Background: Many anaesthetists are deterred from using total i.v. anaesthesia because of uncertainty over the concentration of propofol required to prevent awareness. We predicted blood and effect-site concentrations of propofol at two clinical end-points: loss of consciousness and no response to a painful stimulus.
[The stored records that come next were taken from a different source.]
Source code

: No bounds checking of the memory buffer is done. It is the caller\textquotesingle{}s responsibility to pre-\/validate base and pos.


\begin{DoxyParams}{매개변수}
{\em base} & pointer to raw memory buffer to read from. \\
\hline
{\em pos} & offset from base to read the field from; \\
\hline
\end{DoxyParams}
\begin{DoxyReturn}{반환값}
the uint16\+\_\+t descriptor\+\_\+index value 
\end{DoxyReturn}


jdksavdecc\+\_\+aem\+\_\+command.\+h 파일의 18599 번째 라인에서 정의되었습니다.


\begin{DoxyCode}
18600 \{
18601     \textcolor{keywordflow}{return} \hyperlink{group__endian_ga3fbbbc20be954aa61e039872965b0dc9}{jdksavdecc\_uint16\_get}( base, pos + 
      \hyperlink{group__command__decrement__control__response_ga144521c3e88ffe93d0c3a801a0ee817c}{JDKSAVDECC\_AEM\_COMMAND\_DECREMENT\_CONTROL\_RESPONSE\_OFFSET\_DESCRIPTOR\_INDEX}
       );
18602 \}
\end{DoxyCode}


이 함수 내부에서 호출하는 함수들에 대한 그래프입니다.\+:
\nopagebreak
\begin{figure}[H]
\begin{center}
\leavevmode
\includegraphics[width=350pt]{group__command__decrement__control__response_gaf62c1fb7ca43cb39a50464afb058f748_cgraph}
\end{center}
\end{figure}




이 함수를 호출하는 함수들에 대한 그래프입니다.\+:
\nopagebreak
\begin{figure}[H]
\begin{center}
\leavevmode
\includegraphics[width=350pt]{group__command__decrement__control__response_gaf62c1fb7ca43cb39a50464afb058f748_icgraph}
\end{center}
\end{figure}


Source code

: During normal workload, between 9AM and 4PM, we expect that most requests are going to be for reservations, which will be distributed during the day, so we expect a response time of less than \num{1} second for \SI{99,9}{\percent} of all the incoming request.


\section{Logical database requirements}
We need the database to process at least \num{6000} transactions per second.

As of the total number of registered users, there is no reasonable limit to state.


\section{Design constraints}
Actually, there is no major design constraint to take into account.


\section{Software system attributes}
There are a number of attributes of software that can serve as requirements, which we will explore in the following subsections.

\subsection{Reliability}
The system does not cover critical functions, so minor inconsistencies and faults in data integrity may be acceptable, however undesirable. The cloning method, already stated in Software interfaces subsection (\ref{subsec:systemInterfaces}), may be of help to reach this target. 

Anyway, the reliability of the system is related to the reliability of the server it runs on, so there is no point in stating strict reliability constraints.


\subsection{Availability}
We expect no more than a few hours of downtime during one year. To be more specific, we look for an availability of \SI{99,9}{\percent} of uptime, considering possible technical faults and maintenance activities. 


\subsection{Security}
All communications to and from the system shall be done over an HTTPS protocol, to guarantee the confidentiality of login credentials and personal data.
Methods: Forty unpremedicated Caucasian patients were anaesthetized with i.v. propofol delivered by a Diprifusor target-controlled infusion (TCI). Bispectral index (BIS) and auditory evoked potential index (AEPex) were measured and blood and effect-site propofol concentrations were predicted. Logistic regression was used to estimate population values for predicted blood and effect-site propofol concentrations at the clinical end-points and to correlate these with BIS and AEPex.
Results: The effect-site EC(50) at loss of consciousness was 2.8 micro m ml(-1) with an EC(05) and an EC(95) of 1.5 and 4.1 micro m ml(-1), respectively. The predicted EC(50) when there was no response to a tetanic stimulus was 5.2 micro m ml(-1) with an EC(05) and an EC(95) of 3.1 and 7.2 micro m ml(-1), respectively.
Conclusions: Unconsciousness and lack of response to a painful stimulus occur within a defined range of effect-site concentrations, predicted by Diprifusor TCI software.